Still, ignoring any questions as to the validity of using surveys of this kind to shape policy and frame discussion, it remains apparent that this survey has been set up to fail from the beginning. One of the questions on the DPS survey asks, "based on your experiences with the Department of Public Safety Officers, how would you rate officers' attitudes and behaviors towards members of the Brown community?" On first glance, that seems legitimate, until you look at the possible response choices given: extremely respectful, very respectful, respectful, fairly respectful and disrespectful. Reading those response choices should give any respondent an uncanny flashback to an episode of "The Colbert Report" in which Stephen Colbert asks his guest if our president is a "great president" or the "greatest president." Other questions have equally biased options or unclear gradations between answer choices, and few allow for the choice of "none of the above," which would be crucial for developing a survey of actual statistical significance.

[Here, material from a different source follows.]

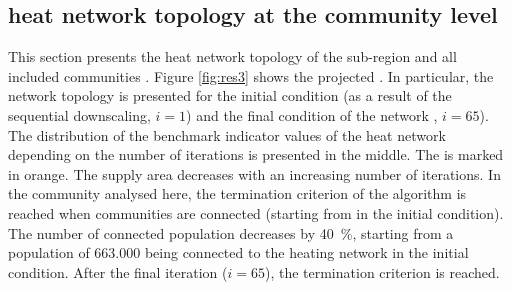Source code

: \subsection{ heat network topology at the community level}\label{res:4}
This section presents the  heat network topology of the sub-region  and all included communities .  Figure \ref{fig:res3} shows the projected . In particular, the network topology is presented for the initial condition (as a result of the sequential downscaling, $i=1$) and the final condition of the network , $i=65$). The distribution of the benchmark indicator values of the  heat network depending on the number of iterations is presented in the middle. The  is marked in orange. The supply area decreases with an increasing number of iterations. In the community analysed here, the termination criterion of the algorithm is reached when  communities are connected (starting from  in the initial condition). The number of connected population decreases by \SI{40}{\%}, starting from a population of \SI{663,000}{} being connected  to the  heating network in the initial condition. After the final iteration ($i=65$), the termination criterion is reached.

Worse yet, the last time a similar poll was given at Brown, only 4 percent of students and 3 percent of faculty and staff responded. This year's poll has only been announced once in Morning Mail - by a link that does not take users to the survey itself, but instead to a Web site that is a page away from the actual survey. Chief of Police Mark Porter and Vice President for Administration Walter Hunter shouldn't be surprised if this year's response rate isn't any higher than three years ago.

Running surveys in this fashion is an example of DPS and the administration's reluctance to sincerely engage the issue of public safety and the instances of racial profiling, lack of accountability and lack of transparency that have been created out of the desire to maintain an insular campus. If the use of questionable survey methodology leads to findings of a clean bill of health for the campus police, such findings are sure to be held up as proof that there is "no need for improvement," as has been the case before.

In 2002, the University commissioned a group led by former New York Police Department Commissioner William Bratton to review policies and procedures in the area of campus safety. The resulting report famously recommended that the campus police be armed. In supporting its position, the report on campus police also found "no signs of institutional racism." Despite the unlikely odds that such a finding could be accurate, there exists even greater cause for concern with respect to the University's quickness to champion the study's findings. As the New York Times reported in 1996 following Bratton's resignation as NYC Police Commissioner, "While the department under Mr. Bratton increased arrests by 25 percent, there was an increase of more than 50 percent in civilian complaints about police misconduct and brutality in the minority communities where the drops in violent crime were sharpest." William Bratton was also responsible for the authorization of new 15-round clips to replace 10-round clips for the NYPD's 9-millimeter semiautomatic handguns. These fast-firing weapons are now responsible for so-called "contagious firing" incidents, like that of unarmed Sean Bell, who was shot at 50 times by five officers in Queens last fall on the morning of his wedding. Bratton is now the Chief of the Los Angeles Police Department.

Surveys set up to fail and subsequent study reports of "no racism, misogyny, or homophobia" and "no need for improvement" are by their very nature incompatible with community complaints of wrongdoing and student pleas for investigations into the actions of potentially negligent administrators or officers. What levels of sexual assault, discrimination or police violence is it going to take before Brown begins to speak the same language as the community on which it is built?

As of last winter break, the campus police have been armed, but our officers carry guns instead of Tasers. Let's not let Brown's wake-up call be the shot of a gun.

Josh Teitelbaum 08 would like to shout out to Professor of Political Science Alan Zuckerman and Catherine Corliss GS for teaching PS 50: "Foundations of Political Analysis."